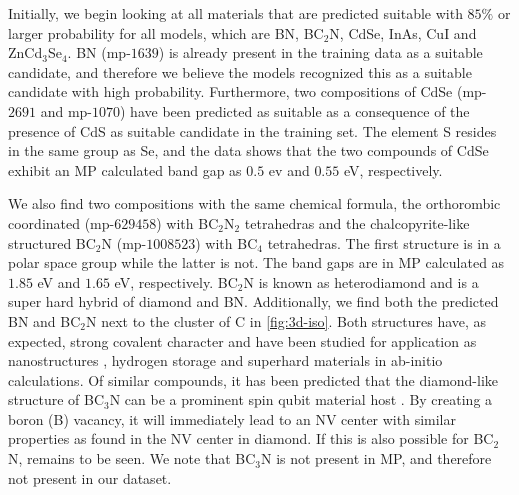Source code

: 




\noindent Initially, we begin looking at all materials that are predicted suitable with $85\%$ or larger probability for all models, which are BN, BC$_2$N, CdSe, InAs, CuI and ZnCd$_3$Se$_4$. BN (mp-$1639$) is already present in the training data as a suitable candidate, and therefore we believe the models recognized this as a suitable candidate with high probability. Furthermore, two compositions of CdSe (mp-$2691$ and mp-$1070$) have been predicted as suitable as a consequence of the presence of CdS as suitable candidate in the training set. The element S resides in the same group as Se, and the data shows that the two compounds of CdSe exhibit an MP calculated band gap as $0.5$ ev and $0.55$ eV, respectively.

We also find two compositions with the same chemical formula, the orthorombic coordinated (mp-$629458$) with BC$_2$N$_2$ tetrahedras and the chalcopyrite-like structured BC$_2$N (mp-$1008523$) with BC$_4$ tetrahedras. The first structure is in a polar space group while the latter is not. The band gaps are in MP calculated as $1.85$ eV and $1.65$ eV, respectively. BC$_2$N is known as heterodiamond and is a super hard hybrid of diamond and BN. Additionally, we find both the predicted BN and BC$_2$N next to the cluster of C in \autoref{fig:3d-iso}.
Both structures have, as expected, strong covalent character and have been studied for application as nanostructures \cite{Gao2017}, hydrogen storage \cite{Cai2017} and superhard materials \cite{Li2017, Jiang2020} in ab-initio calculations. Of similar compounds, it has been predicted that the diamond-like structure of BC$_3$N can be a prominent spin qubit material host \cite{WangDuo2020Sqbo}. By creating a boron (B) vacancy, it will immediately lead to an NV center with similar properties as found in the NV center in diamond. If this is also possible for BC$_2$N, remains to be seen. We note that BC$_3$N is not present in MP, and therefore not present in our dataset.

• • • • • • •

- TASK TO CARRY OUT
Please set down each line of the data above exactly as written, without the pictures.

- EXERCISE ANSWER
Source code

: 




\noindent Initially, we begin looking at all materials that are predicted suitable with $85\%$ or larger probability for all models, which are BN, BC$_2$N, CdSe, InAs, CuI and ZnCd$_3$Se$_4$. BN (mp-$1639$) is already present in the training data as a suitable candidate, and therefore we believe the models recognized this as a suitable candidate with high probability. Furthermore, two compositions of CdSe (mp-$2691$ and mp-$1070$) have been predicted as suitable as a consequence of the presence of CdS as suitable candidate in the training set. The element S resides in the same group as Se, and the data shows that the two compounds of CdSe exhibit an MP calculated band gap as $0.5$ ev and $0.55$ eV, respectively.

We also find two compositions with the same chemical formula, the orthorombic coordinated (mp-$629458$) with BC$_2$N$_2$ tetrahedras and the chalcopyrite-like structured BC$_2$N (mp-$1008523$) with BC$_4$ tetrahedras. The first structure is in a polar space group while the latter is not. The band gaps are in MP calculated as $1.85$ eV and $1.65$ eV, respectively. BC$_2$N is known as heterodiamond and is a super hard hybrid of diamond and BN. Additionally, we find both the predicted BN and BC$_2$N next to the cluster of C in \autoref{fig:3d-iso}.
Both structures have, as expected, strong covalent character and have been studied for application as nanostructures \cite{Gao2017}, hydrogen storage \cite{Cai2017} and superhard materials \cite{Li2017, Jiang2020} in ab-initio calculations. Of similar compounds, it has been predicted that the diamond-like structure of BC$_3$N can be a prominent spin qubit material host \cite{WangDuo2020Sqbo}. By creating a boron (B) vacancy, it will immediately lead to an NV center with similar properties as found in the NV center in diamond. If this is also possible for BC$_2$N, remains to be seen. We note that BC$_3$N is not present in MP, and therefore not present in our dataset.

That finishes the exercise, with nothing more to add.